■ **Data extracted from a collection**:
------------------------------------------------

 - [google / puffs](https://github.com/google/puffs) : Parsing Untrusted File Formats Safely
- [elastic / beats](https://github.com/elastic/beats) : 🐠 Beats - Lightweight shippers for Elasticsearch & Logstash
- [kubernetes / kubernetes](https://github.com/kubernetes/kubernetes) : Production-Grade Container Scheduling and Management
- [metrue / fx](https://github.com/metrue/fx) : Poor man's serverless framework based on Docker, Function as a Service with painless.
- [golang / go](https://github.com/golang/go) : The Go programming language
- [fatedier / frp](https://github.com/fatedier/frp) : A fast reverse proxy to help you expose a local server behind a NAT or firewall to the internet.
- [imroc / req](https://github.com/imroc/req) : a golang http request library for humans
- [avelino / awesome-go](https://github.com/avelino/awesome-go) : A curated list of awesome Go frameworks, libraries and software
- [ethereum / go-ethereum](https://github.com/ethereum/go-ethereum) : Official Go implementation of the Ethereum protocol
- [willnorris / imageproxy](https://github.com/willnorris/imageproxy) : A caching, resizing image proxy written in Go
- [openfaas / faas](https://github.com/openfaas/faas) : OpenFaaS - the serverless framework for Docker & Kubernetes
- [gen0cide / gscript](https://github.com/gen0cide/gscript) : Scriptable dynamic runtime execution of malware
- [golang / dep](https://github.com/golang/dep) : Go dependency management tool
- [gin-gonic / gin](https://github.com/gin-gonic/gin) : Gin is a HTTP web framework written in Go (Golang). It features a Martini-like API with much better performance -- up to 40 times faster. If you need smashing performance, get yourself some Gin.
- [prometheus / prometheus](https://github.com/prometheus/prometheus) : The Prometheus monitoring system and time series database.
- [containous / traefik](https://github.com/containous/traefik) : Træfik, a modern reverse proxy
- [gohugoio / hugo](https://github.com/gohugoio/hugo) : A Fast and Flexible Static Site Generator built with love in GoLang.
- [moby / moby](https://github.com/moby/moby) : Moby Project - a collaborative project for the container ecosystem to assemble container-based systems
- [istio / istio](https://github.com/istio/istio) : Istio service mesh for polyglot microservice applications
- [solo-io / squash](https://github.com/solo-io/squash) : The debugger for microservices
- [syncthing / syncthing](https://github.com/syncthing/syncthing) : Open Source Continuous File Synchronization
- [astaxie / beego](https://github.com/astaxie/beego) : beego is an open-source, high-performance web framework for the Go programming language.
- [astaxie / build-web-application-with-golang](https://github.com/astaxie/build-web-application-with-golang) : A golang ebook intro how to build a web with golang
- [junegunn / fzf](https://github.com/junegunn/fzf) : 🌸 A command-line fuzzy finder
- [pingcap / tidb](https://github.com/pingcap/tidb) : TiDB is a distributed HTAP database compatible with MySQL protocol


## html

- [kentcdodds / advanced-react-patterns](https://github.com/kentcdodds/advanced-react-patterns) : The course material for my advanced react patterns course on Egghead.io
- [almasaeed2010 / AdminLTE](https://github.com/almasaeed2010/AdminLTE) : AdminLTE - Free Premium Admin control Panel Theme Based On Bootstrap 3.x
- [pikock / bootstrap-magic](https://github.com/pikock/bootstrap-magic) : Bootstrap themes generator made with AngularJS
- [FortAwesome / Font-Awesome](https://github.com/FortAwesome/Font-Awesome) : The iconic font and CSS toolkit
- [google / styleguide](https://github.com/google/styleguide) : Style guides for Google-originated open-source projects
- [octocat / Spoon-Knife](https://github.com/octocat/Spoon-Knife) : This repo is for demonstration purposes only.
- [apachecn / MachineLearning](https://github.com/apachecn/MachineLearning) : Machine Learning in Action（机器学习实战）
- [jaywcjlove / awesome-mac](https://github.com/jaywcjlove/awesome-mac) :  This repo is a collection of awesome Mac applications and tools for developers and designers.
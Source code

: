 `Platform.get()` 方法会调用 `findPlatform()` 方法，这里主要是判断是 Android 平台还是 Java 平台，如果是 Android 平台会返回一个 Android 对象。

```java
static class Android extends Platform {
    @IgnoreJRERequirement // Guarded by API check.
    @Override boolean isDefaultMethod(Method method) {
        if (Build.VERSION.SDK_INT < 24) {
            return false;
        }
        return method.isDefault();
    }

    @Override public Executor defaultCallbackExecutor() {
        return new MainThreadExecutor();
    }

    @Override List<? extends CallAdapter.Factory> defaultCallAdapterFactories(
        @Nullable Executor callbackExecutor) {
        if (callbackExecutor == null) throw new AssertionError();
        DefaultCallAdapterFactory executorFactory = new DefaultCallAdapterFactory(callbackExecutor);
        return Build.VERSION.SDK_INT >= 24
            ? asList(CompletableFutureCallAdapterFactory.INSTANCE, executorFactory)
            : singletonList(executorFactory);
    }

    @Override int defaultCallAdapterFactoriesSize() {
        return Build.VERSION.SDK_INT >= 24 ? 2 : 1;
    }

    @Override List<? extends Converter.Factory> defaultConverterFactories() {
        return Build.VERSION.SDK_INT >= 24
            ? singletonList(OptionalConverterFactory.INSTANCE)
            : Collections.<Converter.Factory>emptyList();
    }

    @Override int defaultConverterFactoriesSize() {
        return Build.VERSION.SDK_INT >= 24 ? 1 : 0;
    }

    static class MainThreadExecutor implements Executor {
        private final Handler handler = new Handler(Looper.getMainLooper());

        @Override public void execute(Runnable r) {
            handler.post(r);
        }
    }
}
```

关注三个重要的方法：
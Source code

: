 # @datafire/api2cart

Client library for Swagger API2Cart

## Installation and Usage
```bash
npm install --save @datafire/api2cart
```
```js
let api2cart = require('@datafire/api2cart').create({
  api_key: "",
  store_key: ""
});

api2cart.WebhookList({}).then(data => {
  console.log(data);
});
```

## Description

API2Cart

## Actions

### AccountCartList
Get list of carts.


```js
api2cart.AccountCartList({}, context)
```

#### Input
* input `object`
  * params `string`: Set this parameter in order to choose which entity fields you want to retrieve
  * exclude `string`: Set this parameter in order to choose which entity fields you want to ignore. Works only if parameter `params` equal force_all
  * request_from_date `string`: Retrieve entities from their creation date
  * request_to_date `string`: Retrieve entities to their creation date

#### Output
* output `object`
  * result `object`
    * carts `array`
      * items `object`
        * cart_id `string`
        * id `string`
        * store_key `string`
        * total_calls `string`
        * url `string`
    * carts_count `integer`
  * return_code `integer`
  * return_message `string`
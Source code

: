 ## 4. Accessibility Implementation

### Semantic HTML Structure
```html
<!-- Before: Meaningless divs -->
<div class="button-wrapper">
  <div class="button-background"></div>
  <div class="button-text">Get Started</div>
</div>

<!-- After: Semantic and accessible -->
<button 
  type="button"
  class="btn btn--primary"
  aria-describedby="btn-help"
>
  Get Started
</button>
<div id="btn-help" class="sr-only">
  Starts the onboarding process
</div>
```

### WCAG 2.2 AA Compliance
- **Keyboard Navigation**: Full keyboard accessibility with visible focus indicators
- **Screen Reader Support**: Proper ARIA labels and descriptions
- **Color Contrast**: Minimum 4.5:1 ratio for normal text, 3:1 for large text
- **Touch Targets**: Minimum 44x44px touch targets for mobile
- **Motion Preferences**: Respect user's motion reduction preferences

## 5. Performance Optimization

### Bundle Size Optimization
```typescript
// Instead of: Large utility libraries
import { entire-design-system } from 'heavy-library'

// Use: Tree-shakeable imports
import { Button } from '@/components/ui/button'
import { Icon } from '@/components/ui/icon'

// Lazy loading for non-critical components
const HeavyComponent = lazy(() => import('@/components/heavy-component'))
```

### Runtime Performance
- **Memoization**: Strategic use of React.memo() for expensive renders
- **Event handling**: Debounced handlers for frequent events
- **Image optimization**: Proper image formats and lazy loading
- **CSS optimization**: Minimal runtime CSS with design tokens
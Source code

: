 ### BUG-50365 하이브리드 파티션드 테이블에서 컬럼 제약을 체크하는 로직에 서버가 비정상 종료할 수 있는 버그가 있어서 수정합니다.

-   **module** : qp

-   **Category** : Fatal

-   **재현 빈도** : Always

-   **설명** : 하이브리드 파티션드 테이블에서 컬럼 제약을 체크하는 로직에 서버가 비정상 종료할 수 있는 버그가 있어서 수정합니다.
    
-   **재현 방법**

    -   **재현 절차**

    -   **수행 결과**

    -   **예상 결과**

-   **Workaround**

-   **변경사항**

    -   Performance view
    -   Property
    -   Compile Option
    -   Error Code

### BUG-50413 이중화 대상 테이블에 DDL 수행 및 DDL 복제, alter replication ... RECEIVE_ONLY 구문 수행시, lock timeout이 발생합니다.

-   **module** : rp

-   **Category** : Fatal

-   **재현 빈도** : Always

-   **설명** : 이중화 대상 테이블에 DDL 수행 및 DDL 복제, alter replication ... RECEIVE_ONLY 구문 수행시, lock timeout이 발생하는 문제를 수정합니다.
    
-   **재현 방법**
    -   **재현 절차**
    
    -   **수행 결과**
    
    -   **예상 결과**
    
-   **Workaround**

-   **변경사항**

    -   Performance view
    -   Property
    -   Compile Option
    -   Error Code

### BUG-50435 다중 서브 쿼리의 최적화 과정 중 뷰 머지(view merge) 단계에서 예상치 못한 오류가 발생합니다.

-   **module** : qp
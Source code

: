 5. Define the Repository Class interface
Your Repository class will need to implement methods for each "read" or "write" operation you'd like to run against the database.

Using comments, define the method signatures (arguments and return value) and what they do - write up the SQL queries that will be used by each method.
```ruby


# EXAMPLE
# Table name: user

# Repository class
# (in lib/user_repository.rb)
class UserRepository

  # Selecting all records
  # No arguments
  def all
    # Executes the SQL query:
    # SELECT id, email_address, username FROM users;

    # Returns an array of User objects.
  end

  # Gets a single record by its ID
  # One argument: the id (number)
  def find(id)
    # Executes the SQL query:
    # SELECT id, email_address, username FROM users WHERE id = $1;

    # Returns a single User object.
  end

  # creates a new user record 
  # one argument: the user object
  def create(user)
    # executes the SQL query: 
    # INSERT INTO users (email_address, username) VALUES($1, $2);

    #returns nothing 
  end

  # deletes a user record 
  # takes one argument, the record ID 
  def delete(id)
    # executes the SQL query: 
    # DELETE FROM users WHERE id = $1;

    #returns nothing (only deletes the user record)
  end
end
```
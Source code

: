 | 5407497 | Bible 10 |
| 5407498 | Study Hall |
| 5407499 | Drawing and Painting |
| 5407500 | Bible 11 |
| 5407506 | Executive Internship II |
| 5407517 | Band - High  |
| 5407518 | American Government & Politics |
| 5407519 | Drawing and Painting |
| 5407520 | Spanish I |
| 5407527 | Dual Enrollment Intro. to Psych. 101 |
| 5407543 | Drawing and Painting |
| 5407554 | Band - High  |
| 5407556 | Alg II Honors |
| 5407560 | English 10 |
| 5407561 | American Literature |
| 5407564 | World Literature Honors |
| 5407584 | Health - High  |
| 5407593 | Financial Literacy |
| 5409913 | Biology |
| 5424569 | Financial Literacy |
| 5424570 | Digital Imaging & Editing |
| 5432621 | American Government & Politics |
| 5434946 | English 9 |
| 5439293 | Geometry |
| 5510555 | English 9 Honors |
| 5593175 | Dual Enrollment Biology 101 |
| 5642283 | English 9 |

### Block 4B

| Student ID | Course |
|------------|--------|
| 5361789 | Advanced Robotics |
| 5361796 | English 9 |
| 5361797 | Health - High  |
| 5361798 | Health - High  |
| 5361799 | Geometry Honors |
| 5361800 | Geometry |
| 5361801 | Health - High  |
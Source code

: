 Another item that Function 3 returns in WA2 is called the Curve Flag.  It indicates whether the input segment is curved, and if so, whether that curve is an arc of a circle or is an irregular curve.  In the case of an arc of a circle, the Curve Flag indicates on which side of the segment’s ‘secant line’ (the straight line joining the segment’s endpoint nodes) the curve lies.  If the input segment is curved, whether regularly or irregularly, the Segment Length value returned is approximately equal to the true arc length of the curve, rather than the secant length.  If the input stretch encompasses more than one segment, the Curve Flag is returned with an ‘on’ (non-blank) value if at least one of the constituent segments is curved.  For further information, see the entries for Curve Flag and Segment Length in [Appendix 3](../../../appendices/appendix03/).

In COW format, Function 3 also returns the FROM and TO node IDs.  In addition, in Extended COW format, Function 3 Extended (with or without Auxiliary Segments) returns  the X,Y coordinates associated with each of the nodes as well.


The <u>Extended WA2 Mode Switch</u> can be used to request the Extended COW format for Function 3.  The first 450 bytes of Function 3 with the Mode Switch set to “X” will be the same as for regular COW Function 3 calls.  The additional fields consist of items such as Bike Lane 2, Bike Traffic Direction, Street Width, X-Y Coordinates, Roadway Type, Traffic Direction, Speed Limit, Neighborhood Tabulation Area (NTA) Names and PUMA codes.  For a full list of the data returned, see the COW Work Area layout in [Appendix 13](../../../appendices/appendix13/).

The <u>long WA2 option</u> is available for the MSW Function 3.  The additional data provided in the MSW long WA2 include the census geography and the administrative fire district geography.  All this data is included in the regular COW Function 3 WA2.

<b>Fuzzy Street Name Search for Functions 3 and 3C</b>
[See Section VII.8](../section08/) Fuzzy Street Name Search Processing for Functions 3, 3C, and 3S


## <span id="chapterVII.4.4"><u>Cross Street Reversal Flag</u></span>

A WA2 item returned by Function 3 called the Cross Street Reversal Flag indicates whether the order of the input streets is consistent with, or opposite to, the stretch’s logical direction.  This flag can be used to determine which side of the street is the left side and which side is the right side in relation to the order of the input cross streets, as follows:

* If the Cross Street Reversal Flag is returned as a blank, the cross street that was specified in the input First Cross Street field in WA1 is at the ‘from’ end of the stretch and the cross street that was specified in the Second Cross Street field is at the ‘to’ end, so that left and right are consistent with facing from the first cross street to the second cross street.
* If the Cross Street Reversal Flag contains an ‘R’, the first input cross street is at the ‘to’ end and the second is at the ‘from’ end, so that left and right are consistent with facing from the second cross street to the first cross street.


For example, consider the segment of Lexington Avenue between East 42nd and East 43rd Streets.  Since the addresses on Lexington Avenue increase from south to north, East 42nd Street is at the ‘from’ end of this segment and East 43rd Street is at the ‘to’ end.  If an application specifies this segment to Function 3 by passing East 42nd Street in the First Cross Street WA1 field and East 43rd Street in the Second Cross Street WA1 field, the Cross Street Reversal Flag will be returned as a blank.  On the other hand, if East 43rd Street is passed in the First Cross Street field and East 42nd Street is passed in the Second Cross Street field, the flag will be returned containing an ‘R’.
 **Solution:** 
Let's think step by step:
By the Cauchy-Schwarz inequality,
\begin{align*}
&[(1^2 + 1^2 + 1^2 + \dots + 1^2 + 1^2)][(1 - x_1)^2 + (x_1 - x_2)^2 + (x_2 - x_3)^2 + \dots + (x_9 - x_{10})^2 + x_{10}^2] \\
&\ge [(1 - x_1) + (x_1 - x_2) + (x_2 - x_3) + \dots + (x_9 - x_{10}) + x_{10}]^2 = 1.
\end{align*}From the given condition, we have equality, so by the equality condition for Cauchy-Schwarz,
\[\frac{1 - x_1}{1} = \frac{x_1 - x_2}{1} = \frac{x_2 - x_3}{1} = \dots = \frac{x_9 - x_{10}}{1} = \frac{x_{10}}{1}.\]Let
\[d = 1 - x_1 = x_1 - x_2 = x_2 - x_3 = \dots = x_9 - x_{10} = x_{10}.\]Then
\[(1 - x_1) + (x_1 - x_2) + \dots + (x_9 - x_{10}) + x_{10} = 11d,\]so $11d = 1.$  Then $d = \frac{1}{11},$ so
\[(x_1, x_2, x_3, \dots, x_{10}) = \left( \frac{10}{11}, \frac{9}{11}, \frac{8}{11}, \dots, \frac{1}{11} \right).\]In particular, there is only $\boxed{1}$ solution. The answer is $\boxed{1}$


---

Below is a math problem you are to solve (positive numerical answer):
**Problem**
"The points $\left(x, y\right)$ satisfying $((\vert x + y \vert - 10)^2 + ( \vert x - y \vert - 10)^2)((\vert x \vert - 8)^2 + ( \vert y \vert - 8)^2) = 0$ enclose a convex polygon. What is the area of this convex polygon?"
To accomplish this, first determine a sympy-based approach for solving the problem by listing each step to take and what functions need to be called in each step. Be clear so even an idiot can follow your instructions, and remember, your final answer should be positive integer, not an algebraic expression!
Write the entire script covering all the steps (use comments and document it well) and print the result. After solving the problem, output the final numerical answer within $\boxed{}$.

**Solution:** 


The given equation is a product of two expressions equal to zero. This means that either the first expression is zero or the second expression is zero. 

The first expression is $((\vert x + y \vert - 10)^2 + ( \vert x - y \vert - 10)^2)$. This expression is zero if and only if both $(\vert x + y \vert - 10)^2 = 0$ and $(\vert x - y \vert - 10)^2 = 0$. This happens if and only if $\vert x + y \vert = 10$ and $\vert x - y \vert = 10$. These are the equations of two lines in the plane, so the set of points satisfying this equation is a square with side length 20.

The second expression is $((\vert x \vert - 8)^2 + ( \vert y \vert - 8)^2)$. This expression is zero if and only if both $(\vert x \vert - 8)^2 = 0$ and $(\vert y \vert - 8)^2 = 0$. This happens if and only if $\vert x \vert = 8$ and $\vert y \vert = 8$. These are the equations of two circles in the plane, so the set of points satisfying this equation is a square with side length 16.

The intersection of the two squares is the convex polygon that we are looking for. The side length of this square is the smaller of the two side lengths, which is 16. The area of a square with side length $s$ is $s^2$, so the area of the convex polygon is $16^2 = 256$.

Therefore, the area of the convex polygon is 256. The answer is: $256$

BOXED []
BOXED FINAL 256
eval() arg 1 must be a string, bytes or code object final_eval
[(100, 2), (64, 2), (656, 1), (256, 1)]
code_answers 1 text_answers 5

------------------------------------------------

■ **REQUIRED WORK**: The lines above, starting at the one with "x_3) + \dots" and ending at the one with "x_3 = \dots", are the only ones to return, exactly as written.

■ **YOUR RESPONSE**:
&\ge [(1 - x_1) + (x_1 - x_2) + (x_2 - x_3) + \dots + (x_9 - x_{10}) + x_{10}]^2 = 1.
\end{align*}From the given condition, we have equality, so by the equality condition for Cauchy-Schwarz,
\[\frac{1 - x_1}{1} = \frac{x_1 - x_2}{1} = \frac{x_2 - x_3}{1} = \dots = \frac{x_9 - x_{10}}{1} = \frac{x_{10}}{1}.\]Let
\[d = 1 - x_1 = x_1 - x_2 = x_2 - x_3 = \dots = x_9 - x_{10} = x_{10}.\]Then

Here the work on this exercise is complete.